◆ Aim of the task ◆
In the entries that follow, copy exactly each line from the first through the line with "2.83 sec: 1.09x".

◆ Recorded data ◆
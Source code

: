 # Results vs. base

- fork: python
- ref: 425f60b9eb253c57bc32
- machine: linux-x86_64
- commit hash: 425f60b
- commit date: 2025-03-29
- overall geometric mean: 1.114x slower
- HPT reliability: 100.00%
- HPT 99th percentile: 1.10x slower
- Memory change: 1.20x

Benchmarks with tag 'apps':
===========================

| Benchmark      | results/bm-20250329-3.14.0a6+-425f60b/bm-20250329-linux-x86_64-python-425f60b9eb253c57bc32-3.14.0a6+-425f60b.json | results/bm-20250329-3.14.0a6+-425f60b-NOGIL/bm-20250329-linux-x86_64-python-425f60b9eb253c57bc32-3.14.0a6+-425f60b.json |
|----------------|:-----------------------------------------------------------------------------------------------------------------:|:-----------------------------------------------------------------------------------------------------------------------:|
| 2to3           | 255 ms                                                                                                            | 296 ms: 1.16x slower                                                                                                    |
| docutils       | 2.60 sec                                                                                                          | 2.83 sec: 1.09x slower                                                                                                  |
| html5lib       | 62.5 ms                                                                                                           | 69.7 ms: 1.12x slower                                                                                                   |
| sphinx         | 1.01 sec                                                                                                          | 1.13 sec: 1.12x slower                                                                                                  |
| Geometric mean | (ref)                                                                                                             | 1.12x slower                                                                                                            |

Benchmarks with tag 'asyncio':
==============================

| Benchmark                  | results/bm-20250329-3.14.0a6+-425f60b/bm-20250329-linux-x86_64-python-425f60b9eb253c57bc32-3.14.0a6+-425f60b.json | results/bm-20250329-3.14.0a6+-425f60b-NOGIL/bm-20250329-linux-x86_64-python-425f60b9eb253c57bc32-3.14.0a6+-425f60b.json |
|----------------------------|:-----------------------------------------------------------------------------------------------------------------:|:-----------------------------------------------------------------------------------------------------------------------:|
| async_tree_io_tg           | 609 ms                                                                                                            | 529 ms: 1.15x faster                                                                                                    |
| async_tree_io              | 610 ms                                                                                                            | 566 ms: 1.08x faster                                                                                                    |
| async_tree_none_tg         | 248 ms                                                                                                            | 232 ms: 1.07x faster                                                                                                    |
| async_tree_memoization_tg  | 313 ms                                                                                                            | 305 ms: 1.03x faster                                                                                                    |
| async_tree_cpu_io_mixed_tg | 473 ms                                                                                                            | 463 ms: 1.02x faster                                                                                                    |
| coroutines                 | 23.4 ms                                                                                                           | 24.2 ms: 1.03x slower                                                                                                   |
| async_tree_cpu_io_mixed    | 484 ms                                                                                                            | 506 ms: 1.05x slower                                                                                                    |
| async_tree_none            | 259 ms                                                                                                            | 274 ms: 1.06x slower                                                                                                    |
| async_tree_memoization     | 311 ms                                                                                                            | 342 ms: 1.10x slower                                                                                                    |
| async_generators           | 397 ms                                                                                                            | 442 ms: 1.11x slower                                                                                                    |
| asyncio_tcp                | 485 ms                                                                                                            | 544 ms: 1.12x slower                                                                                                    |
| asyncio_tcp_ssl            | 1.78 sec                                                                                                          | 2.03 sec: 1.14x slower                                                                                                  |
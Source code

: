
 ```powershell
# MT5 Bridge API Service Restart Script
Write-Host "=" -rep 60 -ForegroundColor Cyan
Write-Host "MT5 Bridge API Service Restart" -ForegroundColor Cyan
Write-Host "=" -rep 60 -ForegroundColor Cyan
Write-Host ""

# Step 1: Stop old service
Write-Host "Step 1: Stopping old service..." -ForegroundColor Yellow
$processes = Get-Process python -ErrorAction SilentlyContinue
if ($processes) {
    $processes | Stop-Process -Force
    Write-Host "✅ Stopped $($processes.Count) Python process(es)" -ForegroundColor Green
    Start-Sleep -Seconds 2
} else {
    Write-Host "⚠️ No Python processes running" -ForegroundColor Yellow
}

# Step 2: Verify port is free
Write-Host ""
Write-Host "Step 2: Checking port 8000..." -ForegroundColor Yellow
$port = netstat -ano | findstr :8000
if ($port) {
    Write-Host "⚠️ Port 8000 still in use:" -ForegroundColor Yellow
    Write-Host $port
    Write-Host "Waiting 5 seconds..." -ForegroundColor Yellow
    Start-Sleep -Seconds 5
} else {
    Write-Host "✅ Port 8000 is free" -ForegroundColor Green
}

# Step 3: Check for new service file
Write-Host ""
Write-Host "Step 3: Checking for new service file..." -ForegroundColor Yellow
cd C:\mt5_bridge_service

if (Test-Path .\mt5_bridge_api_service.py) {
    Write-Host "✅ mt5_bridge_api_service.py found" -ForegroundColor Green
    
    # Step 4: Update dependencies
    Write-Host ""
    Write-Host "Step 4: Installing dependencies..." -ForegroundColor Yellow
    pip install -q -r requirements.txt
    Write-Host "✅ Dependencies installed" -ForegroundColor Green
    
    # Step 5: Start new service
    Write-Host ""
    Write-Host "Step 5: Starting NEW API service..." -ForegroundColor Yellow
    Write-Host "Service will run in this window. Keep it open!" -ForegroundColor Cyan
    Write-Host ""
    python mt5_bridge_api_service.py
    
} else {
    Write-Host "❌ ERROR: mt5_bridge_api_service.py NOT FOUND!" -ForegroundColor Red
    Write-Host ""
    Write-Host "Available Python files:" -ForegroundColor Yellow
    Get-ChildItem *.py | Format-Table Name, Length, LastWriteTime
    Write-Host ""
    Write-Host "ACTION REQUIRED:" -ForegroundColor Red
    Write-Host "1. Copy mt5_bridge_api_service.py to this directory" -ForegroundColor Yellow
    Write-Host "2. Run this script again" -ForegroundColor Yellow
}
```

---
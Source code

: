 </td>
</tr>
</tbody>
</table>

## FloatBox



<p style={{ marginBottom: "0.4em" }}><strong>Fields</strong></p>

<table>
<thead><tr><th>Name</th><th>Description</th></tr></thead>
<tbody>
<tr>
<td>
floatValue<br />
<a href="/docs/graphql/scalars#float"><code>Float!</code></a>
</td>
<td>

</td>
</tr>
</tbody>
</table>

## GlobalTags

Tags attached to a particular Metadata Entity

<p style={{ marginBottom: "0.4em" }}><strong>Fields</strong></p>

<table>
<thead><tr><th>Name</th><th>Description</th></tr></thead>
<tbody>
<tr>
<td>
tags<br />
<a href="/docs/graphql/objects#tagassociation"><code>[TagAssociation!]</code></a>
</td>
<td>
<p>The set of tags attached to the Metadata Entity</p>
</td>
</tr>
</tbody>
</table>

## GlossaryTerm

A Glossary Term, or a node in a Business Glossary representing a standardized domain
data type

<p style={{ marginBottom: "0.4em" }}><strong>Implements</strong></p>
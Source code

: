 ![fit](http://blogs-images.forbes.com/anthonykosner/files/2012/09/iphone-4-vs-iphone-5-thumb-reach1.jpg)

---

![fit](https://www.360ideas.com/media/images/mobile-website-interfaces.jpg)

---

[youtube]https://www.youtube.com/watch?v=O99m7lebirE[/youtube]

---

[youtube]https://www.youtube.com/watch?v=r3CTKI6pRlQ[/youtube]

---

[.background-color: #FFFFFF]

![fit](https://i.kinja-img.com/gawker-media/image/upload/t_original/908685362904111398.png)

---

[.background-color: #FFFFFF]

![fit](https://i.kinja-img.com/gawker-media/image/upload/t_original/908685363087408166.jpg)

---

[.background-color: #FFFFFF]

◆ Result of the task ◆
Source code

: # Results vs. base

- fork: python
- ref: 425f60b9eb253c57bc32
- machine: linux-x86_64
- commit hash: 425f60b
- commit date: 2025-03-29
- overall geometric mean: 1.114x slower
- HPT reliability: 100.00%
- HPT 99th percentile: 1.10x slower
- Memory change: 1.20x

Benchmarks with tag 'apps':
===========================

| Benchmark      | results/bm-20250329-3.14.0a6+-425f60b/bm-20250329-linux-x86_64-python-425f60b9eb253c57bc32-3.14.0a6+-425f60b.json | results/bm-20250329-3.14.0a6+-425f60b-NOGIL/bm-20250329-linux-x86_64-python-425f60b9eb253c57bc32-3.14.0a6+-425f60b.json |
|----------------|:-----------------------------------------------------------------------------------------------------------------:|:-----------------------------------------------------------------------------------------------------------------------:|
| 2to3           | 255 ms                                                                                                            | 296 ms: 1.16x slower                                                                                                    |
| docutils       | 2.60 sec                                                                                                          | 2.83 sec: 1.09x slower                                                                                                  |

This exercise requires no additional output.